Records from a collection:
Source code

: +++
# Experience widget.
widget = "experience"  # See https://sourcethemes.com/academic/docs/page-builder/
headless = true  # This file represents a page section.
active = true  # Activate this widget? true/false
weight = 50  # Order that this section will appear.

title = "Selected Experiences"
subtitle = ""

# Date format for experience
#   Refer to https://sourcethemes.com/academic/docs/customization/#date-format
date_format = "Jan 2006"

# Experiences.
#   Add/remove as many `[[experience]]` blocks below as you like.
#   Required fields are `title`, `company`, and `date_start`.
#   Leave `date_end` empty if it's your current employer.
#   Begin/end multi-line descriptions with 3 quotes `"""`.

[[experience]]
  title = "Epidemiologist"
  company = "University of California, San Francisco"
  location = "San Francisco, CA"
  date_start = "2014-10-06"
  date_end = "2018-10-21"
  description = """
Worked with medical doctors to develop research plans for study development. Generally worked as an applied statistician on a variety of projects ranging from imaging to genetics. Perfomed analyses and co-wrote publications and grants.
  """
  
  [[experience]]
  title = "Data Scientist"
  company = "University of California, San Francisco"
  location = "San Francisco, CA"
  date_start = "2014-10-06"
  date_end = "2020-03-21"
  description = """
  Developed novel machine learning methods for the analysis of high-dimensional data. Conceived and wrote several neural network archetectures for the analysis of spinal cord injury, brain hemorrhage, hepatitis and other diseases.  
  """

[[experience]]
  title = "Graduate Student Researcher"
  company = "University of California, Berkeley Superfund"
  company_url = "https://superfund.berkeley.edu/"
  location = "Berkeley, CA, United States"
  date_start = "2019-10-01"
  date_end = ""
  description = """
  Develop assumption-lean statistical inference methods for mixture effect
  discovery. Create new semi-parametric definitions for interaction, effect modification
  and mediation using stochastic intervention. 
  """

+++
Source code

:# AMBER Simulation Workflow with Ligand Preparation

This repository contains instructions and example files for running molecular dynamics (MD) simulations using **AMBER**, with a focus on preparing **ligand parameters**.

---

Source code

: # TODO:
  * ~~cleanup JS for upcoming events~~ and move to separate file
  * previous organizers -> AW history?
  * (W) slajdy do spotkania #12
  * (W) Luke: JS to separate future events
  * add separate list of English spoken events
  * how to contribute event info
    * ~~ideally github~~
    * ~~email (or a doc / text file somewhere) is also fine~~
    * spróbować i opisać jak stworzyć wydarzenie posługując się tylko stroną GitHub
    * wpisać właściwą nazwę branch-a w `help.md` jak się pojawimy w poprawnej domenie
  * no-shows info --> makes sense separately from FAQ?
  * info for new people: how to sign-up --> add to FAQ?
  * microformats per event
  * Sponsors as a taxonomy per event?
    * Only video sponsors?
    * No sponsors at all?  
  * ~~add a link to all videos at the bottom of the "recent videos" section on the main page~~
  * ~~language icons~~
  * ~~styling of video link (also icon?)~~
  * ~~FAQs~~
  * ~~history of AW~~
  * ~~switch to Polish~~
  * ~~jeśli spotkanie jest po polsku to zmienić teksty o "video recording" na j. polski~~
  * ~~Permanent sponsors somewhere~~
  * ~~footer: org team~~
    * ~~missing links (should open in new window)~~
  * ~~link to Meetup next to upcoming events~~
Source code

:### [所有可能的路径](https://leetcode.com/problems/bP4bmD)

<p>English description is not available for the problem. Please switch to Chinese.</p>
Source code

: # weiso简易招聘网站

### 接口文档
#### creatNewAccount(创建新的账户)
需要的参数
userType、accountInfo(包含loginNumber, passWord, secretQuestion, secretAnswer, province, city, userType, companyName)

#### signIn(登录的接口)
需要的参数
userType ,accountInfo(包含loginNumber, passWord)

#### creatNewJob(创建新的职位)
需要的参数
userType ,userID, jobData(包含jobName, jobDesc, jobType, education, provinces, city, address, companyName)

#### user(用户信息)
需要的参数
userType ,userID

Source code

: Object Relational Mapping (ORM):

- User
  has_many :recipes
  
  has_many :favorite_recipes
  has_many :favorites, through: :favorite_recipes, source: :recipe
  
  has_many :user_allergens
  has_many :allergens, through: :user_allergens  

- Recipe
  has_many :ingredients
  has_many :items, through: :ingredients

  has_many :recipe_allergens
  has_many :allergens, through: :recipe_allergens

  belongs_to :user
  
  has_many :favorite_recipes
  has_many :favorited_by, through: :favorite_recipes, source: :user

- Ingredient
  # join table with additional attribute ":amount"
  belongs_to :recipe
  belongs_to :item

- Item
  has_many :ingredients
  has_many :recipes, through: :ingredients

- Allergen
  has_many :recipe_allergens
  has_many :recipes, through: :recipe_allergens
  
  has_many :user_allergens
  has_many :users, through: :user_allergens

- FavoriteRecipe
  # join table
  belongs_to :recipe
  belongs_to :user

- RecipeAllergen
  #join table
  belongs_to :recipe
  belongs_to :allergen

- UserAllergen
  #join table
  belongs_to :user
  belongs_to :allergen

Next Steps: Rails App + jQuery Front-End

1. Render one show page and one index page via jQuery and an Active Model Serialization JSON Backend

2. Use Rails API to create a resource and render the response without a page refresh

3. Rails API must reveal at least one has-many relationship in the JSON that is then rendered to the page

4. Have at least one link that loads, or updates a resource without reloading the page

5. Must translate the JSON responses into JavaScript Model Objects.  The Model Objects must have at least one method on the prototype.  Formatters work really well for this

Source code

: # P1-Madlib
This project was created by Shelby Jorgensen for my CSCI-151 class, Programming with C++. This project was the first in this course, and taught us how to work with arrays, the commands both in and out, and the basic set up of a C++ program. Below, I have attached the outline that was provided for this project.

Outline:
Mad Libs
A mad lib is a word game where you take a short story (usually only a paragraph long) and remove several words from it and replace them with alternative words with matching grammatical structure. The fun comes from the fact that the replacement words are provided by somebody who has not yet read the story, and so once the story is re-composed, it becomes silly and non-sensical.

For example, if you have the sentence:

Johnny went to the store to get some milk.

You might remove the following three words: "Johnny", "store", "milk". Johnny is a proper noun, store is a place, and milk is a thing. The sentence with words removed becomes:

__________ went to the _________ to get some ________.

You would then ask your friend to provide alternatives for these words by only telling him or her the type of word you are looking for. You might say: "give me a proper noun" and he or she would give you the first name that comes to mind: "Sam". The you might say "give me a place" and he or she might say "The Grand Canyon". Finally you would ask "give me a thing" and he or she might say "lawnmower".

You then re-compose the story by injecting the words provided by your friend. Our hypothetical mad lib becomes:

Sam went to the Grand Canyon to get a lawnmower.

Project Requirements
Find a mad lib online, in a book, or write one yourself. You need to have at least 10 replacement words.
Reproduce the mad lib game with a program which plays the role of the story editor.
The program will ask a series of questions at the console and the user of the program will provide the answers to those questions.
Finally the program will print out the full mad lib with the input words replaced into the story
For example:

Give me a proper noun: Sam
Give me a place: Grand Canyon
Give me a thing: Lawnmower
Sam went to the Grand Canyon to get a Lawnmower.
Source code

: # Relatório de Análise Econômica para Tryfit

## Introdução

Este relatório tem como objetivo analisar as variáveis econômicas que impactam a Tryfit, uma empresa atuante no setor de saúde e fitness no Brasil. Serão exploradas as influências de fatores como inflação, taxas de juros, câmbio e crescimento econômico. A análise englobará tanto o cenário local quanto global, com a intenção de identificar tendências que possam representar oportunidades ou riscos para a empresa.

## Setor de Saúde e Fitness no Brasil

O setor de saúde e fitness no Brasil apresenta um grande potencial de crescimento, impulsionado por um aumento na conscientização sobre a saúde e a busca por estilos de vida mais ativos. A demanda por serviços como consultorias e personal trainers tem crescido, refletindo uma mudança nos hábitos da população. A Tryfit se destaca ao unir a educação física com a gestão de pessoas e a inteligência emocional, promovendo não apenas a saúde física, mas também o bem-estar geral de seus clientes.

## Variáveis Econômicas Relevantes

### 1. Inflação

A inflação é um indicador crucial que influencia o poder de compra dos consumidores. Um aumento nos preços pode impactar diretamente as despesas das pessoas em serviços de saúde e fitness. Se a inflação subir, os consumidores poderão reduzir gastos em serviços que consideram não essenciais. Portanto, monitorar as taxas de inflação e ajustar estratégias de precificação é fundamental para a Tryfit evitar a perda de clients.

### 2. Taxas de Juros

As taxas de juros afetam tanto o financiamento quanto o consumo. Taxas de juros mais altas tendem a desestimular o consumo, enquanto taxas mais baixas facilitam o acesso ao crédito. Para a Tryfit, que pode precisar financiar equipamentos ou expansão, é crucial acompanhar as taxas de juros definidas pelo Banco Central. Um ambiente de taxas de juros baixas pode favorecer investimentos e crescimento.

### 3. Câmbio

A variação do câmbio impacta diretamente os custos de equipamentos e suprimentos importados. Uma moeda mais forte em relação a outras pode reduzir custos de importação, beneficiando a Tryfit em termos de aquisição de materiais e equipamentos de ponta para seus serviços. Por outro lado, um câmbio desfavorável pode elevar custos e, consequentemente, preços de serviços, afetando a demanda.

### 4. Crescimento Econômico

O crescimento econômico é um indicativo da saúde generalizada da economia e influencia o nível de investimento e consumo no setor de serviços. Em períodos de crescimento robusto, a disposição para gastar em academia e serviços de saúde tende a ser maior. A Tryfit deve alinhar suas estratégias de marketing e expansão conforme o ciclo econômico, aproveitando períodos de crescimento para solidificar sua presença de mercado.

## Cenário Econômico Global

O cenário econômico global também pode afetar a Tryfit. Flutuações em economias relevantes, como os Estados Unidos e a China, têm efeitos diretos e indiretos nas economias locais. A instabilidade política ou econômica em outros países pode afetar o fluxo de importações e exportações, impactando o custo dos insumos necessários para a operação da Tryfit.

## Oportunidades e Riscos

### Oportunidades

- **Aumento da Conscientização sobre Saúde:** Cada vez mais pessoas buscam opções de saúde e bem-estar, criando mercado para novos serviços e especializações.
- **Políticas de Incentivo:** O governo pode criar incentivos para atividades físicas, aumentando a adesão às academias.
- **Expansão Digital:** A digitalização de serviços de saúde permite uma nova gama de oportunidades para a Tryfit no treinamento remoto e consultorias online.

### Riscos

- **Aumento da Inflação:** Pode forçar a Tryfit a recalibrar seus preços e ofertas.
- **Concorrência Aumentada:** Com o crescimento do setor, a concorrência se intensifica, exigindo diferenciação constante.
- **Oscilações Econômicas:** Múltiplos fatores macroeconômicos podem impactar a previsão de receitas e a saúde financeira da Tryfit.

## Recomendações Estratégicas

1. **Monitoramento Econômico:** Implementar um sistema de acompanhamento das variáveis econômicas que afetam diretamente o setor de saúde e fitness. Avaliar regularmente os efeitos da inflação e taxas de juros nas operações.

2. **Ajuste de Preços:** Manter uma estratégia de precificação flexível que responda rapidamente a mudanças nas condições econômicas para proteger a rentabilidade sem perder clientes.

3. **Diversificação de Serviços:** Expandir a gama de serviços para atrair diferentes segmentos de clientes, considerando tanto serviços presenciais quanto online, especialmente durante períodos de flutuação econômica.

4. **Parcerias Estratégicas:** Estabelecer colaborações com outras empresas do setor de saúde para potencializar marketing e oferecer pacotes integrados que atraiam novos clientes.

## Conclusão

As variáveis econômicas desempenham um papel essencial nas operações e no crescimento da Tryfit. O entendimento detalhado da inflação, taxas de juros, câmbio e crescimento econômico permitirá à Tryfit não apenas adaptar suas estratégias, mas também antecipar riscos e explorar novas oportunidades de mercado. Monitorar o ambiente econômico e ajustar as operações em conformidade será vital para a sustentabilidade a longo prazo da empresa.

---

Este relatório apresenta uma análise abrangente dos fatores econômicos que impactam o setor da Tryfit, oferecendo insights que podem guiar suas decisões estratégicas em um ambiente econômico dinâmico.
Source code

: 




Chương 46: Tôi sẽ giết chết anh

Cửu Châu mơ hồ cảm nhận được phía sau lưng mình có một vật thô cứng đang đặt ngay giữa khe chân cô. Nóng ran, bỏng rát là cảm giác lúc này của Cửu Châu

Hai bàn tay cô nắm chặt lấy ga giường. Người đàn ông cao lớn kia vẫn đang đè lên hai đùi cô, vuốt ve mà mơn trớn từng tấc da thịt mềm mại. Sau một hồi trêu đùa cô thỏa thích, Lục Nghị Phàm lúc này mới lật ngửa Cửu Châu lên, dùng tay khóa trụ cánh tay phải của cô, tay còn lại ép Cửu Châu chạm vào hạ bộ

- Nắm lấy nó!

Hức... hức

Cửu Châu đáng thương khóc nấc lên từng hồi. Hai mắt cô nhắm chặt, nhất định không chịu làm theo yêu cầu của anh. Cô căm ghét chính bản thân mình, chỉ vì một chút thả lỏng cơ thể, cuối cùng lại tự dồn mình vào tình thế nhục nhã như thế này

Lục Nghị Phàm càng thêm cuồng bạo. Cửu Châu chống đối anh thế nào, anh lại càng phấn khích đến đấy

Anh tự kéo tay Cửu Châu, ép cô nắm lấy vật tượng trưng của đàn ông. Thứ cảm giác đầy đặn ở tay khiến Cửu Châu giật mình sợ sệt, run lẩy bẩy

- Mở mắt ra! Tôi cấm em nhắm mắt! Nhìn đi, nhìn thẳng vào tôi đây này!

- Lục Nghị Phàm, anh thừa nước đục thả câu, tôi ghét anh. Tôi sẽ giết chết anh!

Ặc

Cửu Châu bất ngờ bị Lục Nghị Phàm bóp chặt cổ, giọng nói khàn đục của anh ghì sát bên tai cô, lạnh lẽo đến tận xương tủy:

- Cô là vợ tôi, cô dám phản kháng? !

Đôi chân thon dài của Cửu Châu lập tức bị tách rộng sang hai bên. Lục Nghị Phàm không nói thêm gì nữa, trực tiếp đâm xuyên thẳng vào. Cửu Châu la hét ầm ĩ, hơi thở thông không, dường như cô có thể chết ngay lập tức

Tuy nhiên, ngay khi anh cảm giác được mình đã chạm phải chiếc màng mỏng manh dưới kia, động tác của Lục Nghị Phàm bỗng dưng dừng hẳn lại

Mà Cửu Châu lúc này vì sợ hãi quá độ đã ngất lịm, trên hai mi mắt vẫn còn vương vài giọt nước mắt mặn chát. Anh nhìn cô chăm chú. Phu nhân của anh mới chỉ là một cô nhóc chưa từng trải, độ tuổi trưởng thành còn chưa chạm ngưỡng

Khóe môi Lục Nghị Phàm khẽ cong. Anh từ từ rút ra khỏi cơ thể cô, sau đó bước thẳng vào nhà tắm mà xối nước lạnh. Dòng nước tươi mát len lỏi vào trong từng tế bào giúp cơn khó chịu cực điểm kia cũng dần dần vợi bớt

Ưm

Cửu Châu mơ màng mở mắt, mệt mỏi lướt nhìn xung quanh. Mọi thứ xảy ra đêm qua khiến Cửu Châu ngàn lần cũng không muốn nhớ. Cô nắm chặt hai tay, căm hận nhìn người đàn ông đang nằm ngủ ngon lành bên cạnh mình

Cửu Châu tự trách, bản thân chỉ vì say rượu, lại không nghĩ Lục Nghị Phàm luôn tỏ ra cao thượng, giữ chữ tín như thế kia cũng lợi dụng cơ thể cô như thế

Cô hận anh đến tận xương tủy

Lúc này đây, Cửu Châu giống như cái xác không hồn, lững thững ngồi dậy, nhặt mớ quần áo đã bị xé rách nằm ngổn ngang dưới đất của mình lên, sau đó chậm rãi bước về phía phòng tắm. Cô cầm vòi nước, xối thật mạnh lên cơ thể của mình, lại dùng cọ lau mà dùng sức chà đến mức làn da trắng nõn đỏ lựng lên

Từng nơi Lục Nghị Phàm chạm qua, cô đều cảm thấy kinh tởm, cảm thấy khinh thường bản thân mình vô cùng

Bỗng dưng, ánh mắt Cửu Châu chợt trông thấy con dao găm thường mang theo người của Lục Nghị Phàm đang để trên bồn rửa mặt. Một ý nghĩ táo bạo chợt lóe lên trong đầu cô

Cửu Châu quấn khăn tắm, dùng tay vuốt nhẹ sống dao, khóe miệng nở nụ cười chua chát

Assignment: Please reply with an exact copy of the lines above, starting at the first and ending at the line that holds "# Experiences.".

Solution for this exercise:
Source code

: +++
# Experience widget.
widget = "experience"  # See https://sourcethemes.com/academic/docs/page-builder/
headless = true  # This file represents a page section.
active = true  # Activate this widget? true/false
weight = 50  # Order that this section will appear.

title = "Selected Experiences"
subtitle = ""

# Date format for experience
#   Refer to https://sourcethemes.com/academic/docs/customization/#date-format
date_format = "Jan 2006"

# Experiences.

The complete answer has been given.